» TASK DETAILS: In the listing below, print exactly the lines from the first through the one that contains "Visual Studios package".

» INPUT MATERIAL:
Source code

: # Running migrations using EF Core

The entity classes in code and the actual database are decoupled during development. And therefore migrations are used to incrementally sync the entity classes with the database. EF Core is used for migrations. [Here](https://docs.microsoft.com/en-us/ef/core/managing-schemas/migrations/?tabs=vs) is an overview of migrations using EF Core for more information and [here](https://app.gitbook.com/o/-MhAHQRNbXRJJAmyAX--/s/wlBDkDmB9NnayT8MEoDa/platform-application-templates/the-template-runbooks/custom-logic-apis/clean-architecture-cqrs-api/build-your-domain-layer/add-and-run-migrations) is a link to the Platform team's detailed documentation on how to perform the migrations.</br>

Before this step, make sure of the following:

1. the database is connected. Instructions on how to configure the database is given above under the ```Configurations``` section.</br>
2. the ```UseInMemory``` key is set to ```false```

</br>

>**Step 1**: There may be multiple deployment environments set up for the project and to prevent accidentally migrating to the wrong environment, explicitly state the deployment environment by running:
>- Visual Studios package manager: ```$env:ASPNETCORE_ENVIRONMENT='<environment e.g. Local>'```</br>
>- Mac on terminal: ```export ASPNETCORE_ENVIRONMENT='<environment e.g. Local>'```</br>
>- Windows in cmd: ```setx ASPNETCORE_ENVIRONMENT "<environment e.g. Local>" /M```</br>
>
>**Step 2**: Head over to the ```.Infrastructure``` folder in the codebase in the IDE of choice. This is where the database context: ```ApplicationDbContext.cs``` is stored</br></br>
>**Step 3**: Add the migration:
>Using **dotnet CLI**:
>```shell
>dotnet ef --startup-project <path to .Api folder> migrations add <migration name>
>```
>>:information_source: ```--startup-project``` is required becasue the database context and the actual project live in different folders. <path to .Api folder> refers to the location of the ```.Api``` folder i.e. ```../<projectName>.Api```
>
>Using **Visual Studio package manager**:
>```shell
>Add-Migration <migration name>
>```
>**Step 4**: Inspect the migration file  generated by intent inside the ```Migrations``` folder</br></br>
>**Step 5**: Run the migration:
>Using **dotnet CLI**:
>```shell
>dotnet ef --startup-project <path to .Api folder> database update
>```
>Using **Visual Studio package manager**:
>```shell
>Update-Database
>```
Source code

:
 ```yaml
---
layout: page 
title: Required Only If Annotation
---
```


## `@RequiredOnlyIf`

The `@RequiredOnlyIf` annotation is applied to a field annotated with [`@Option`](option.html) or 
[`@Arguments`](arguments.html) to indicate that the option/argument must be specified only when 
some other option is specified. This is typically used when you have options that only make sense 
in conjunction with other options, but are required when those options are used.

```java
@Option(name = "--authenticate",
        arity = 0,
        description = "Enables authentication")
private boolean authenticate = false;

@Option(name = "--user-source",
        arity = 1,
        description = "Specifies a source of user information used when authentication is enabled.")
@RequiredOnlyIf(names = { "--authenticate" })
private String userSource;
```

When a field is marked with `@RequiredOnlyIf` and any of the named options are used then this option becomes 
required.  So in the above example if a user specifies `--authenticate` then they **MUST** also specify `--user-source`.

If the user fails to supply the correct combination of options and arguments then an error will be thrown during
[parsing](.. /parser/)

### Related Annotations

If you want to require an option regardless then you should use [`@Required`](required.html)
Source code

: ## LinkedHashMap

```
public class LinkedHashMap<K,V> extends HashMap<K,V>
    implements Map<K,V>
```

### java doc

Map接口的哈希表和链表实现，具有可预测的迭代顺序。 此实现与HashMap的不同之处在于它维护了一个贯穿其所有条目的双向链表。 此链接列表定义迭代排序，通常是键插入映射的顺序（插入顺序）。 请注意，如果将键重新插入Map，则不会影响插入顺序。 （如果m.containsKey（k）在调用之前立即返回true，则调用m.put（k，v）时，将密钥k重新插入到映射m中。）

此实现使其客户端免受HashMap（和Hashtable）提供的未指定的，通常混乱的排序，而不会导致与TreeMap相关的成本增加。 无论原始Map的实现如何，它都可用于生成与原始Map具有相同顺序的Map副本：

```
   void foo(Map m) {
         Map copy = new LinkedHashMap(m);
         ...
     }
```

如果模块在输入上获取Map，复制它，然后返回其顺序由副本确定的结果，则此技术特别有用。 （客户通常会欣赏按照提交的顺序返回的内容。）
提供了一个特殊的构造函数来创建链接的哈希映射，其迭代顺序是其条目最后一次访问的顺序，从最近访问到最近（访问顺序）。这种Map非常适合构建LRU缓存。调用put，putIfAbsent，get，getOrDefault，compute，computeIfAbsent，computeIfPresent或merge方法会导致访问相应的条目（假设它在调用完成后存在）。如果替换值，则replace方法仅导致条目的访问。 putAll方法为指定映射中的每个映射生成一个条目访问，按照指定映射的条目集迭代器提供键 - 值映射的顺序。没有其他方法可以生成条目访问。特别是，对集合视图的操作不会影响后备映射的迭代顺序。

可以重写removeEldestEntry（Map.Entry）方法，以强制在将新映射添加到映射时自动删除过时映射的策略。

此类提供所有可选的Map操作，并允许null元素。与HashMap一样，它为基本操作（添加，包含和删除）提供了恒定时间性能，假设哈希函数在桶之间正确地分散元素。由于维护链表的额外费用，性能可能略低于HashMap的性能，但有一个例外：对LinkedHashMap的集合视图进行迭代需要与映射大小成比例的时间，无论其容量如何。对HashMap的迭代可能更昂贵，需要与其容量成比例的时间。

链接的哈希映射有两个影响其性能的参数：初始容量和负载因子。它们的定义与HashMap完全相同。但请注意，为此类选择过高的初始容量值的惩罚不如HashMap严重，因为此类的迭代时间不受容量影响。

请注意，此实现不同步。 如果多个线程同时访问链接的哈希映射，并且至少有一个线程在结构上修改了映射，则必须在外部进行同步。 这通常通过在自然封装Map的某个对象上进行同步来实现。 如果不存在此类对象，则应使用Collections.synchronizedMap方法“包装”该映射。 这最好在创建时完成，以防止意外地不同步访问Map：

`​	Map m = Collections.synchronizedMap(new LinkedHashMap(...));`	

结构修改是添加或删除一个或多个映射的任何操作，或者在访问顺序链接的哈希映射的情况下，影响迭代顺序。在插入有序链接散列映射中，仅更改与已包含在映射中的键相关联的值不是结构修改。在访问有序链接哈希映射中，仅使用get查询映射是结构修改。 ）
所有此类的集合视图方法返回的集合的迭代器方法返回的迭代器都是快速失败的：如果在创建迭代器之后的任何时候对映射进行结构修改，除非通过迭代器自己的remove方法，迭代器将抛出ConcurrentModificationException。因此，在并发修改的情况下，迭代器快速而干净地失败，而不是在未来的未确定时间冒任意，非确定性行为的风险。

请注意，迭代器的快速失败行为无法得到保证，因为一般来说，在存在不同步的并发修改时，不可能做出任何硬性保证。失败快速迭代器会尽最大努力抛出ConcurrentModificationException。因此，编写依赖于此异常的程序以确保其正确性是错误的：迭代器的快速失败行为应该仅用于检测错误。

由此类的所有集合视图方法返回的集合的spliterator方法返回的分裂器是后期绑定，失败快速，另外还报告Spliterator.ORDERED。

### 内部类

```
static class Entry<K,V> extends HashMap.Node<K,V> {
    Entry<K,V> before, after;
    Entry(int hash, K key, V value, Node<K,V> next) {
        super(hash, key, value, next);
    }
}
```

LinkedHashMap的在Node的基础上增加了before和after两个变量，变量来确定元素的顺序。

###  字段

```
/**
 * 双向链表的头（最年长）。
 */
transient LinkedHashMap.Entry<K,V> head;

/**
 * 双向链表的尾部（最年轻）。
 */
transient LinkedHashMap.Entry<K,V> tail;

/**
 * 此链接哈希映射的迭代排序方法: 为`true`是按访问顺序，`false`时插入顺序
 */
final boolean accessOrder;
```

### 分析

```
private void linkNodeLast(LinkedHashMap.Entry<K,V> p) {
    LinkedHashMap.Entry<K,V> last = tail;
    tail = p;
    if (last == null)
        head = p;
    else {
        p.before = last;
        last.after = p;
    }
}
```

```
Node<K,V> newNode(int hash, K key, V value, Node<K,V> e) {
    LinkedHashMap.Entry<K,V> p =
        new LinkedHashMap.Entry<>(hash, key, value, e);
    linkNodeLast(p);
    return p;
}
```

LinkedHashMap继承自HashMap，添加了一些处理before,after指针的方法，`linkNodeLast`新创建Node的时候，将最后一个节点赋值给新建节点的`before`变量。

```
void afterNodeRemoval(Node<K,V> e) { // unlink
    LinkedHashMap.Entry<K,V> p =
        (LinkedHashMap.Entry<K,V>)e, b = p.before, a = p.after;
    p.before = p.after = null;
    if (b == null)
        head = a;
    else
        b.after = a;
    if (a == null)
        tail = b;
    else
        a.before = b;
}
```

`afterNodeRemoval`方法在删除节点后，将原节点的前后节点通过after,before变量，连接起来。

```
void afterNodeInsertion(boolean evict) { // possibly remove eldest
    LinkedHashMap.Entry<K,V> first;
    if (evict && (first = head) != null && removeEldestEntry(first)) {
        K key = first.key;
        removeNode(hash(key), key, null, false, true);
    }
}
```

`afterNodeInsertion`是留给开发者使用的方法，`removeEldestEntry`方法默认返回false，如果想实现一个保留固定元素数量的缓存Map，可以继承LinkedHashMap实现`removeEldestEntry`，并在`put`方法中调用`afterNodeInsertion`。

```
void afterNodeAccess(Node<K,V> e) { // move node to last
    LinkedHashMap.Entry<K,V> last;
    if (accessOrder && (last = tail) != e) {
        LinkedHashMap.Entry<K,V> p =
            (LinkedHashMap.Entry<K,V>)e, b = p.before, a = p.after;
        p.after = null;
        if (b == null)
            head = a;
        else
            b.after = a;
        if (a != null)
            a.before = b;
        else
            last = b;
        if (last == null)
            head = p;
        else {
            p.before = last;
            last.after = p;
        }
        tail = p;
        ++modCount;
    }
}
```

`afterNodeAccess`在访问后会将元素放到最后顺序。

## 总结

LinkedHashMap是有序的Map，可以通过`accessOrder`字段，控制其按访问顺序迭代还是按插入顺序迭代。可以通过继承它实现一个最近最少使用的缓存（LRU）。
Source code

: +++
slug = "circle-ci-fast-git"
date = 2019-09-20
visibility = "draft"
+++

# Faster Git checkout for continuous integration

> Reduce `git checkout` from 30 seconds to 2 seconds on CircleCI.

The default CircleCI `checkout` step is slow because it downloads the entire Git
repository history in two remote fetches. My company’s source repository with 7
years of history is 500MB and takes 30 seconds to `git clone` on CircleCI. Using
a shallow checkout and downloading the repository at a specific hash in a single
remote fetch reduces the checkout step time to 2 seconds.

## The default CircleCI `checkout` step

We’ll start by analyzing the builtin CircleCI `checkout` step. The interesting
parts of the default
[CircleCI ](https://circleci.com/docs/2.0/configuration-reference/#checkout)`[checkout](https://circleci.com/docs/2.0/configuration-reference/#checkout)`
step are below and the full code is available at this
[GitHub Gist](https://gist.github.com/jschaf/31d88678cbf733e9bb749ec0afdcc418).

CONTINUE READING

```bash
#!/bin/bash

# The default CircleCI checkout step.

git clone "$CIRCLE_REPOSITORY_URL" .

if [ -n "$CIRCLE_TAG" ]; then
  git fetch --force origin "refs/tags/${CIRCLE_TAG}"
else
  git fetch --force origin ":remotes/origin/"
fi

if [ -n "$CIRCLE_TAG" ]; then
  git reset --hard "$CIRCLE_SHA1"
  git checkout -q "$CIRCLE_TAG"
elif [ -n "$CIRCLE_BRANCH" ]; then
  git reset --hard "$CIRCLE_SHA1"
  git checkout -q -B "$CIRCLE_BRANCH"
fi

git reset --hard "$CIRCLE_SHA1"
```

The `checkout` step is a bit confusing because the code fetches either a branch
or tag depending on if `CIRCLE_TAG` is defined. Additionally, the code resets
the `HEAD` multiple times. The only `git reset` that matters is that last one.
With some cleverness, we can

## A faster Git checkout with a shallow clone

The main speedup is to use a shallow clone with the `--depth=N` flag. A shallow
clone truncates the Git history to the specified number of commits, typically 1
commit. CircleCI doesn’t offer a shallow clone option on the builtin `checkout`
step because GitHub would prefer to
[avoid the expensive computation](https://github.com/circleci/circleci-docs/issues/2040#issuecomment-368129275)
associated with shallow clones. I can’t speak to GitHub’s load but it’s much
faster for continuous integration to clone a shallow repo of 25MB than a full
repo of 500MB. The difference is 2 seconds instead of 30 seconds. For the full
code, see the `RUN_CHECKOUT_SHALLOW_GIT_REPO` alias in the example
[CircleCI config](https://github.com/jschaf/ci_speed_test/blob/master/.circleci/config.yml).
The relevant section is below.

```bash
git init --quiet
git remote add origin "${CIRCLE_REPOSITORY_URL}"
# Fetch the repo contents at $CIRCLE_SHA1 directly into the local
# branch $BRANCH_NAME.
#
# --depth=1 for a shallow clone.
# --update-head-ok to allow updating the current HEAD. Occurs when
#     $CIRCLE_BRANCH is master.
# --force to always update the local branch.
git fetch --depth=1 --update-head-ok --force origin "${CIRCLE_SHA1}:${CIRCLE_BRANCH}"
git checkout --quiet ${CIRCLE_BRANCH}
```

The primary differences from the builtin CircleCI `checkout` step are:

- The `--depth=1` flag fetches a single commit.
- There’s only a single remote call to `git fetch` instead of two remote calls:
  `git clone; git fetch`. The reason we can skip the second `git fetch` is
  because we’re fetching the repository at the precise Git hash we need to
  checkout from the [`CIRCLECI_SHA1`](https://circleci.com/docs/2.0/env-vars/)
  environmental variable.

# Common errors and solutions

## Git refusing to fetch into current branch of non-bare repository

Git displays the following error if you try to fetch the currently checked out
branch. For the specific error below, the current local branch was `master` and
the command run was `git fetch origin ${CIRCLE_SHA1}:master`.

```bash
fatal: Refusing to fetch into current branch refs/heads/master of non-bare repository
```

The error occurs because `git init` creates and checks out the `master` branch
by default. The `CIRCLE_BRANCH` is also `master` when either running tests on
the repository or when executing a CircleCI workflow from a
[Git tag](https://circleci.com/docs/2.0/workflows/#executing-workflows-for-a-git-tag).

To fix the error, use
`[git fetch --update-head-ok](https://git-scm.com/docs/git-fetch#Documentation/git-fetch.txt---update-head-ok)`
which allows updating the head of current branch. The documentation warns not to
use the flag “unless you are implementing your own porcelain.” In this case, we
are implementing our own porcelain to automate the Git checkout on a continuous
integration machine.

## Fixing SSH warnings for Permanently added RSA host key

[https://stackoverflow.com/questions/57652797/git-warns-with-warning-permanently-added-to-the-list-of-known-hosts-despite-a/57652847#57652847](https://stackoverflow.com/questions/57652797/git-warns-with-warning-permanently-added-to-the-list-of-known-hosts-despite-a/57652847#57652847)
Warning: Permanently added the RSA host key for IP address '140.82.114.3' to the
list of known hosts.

» ANSWER TO THIS EXERCISE:
Source code

: # Running migrations using EF Core

The entity classes in code and the actual database are decoupled during development. And therefore migrations are used to incrementally sync the entity classes with the database. EF Core is used for migrations. [Here](https://docs.microsoft.com/en-us/ef/core/managing-schemas/migrations/?tabs=vs) is an overview of migrations using EF Core for more information and [here](https://app.gitbook.com/o/-MhAHQRNbXRJJAmyAX--/s/wlBDkDmB9NnayT8MEoDa/platform-application-templates/the-template-runbooks/custom-logic-apis/clean-architecture-cqrs-api/build-your-domain-layer/add-and-run-migrations) is a link to the Platform team's detailed documentation on how to perform the migrations.</br>

Before this step, make sure of the following:

1. the database is connected. Instructions on how to configure the database is given above under the ```Configurations``` section.</br>
2. the ```UseInMemory``` key is set to ```false```

</br>

>**Step 1**: There may be multiple deployment environments set up for the project and to prevent accidentally migrating to the wrong environment, explicitly state the deployment environment by running:
>- Visual Studios package manager: ```$env:ASPNETCORE_ENVIRONMENT='<environment e.g. Local>'```</br>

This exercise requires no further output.